Incorporate the goal function and biogeochemical constraints, and generate simulation code
The next line of code generates the gangsta simulation model code. The following are incorporated into the code: the mathematical expressions describing the goal function, tracked, elements, organism set, and biogeochemical constraints associated with the structured conceptual model.
The gangsta simulation model code is written to a file that can be run in lpSolve (http://lpsolve.sourceforge.net/5.5/). Files should be saved with a ".lp" file extension. Executing the next line of code allows the user to either select a .lp file to overwrite or to create a new .lp file.
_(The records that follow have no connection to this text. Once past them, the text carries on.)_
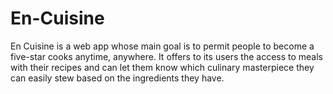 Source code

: # En-Cuisine
En Cuisine is a web app whose main goal is to permit people to become a five-star cooks anytime, anywhere.   It offers to its users the access to meals with their recipes and can let them know which culinary masterpiece they can easily stew based on the ingredients they have.
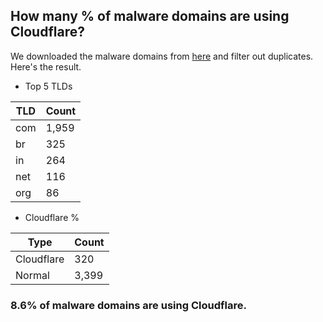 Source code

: ## How many % of malware domains are using Cloudflare?


We downloaded the malware domains from [here](https://urlhaus.abuse.ch) and filter out duplicates.
Here's the result.


[//]: # (start replacement)


- Top 5 TLDs

| TLD | Count |
| --- | --- |
| com | 1,959 |
| br | 325 |
| in | 264 |
| net | 116 |
| org | 86 |


- Cloudflare %

| Type | Count |
| --- | --- |
| Cloudflare | 320 |
| Normal | 3,399 |


### 8.6% of malware domains are using Cloudflare. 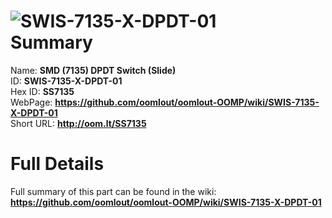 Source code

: 
![SWIS-7135-X-DPDT-01](https://github.com/oomlout/oomlout-OOMP/blob/master/parts/SWIS-7135-X-DPDT-01/SWIS-7135-X-DPDT-01_420.jpg)   
Summary
=================
  
Name: __SMD (7135) DPDT Switch (Slide)__    
ID: __SWIS-7135-X-DPDT-01__   
Hex ID: __SS7135__   
WebPage: __https://github.com/oomlout/oomlout-OOMP/wiki/SWIS-7135-X-DPDT-01__   
Short URL: __http://oom.lt/SS7135__   

Full Details
==========================
Full summary of this part can be found in the wiki:   
__https://github.com/oomlout/oomlout-OOMP/wiki/SWIS-7135-X-DPDT-01__    

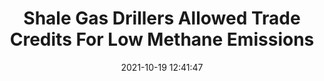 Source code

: ---
"title": "Shale Gas Drillers Allowed Trade Credits For Low Methane Emissions"
"date": "2021-10-19 12:41:47"
"feed_name": "RIGZONE"
"feed_website": "http://www.rigzone.com/"
"feed_rss": "http://www.rigzone.com/news/rss/rigzone_latest.aspx"
"link": "https://www.rigzone.com/news/wire/shale_gas_drillers_allowed_trade_credits_for_low_methane_emissions-19-oct-2021-166763-article/?rss=true"
"source": "None"
"file": "_posts/2021-1-1-e3be296a9d59640a4693a13267c8faa77ac3ed05.md"
"accident": "0"
"drilling": "0"
"represented_by": "0"
"dead": "0"
"injured": "0"
"arrested": "0"
"place": "unknown place"
"where": "unknown site"
"causes": "unknown"
"place_uri": "unknown place"
---
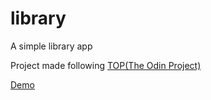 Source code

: # library
A simple library app

Project made following [TOP(The Odin Project)](https://www.theodinproject.com/paths/full-stack-javascript/courses/javascript/lessons/library)

[Demo](https://odin-fullstack-javascript.github.io/library/)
An R interface to lpSolve is contained within the lpSolveAPI package.
writeGangstaModel(gangstaObjects = myGangstas, file = file.choose())
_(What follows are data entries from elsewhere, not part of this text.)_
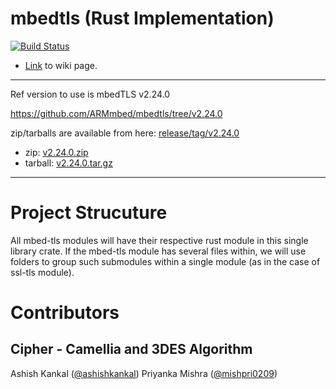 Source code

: # mbedtls (Rust Implementation)

[![Build Status](https://travis-ci.org/TPCSS-mbedTLS-Project-2020-22/mbedtls-source.svg?branch=master)](https://travis-ci.org/TPCSS-mbedTLS-Project-2020-22/mbedtls-source)

- [Link](https://github.com/TPCSS-mbedTLS-Project-2020-22/source/wiki) to wiki page.

---

Ref version to use is mbedTLS v2.24.0

https://github.com/ARMmbed/mbedtls/tree/v2.24.0

zip/tarballs are available from here: [release/tag/v2.24.0](https://github.com/ARMmbed/mbedtls/releases/tag/v2.24.0)

- zip: [v2.24.0.zip](https://github.com/ARMmbed/mbedtls/archive/v2.24.0.zip)
- tarball: [v2.24.0.tar.gz](https://github.com/ARMmbed/mbedtls/archive/v2.24.0.tar.gz)

---

# Project Strucuture

All mbed-tls modules will have their respective rust module in this single library crate. If the mbed-tls module has several files within, we will use folders to group such submodules within a single module (as in the case of ssl-tls module).

# Contributors

## Cipher - Camellia and 3DES Algorithm

Ashish Kankal ([@ashishkankal](https://github.com/ashishkankal))
Priyanka Mishra ([@mishpri0209](https://github.com/mishpri0209))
Running lpSolve models from R
The lpSolve model generated by the gangsta can be executed as follows.
Install and load the lpSolveAPI package.
install.packages("lpSolveAPI")
library(lpSolveAPI)
Create the lpSolve model object.
lpModel = read.lp(file.choose(), verbose = "normal")
Solve the lpModel.
solve(lpModel)
The solve function returns a status code and, as a side effect, updates the lpModel object to include the model solution.
Get the results.
results = get.variables(lpModel)
names(results) = dimnames(lpModel)[[2]]
results
For more information on how to interact with lpSolve model objects in R, please see the documentation for the lpSolve and lpSolveAPI packages.
FluvialLandscapeLab/gangsta documentation built on May 6, 2019, 5:05 p.m.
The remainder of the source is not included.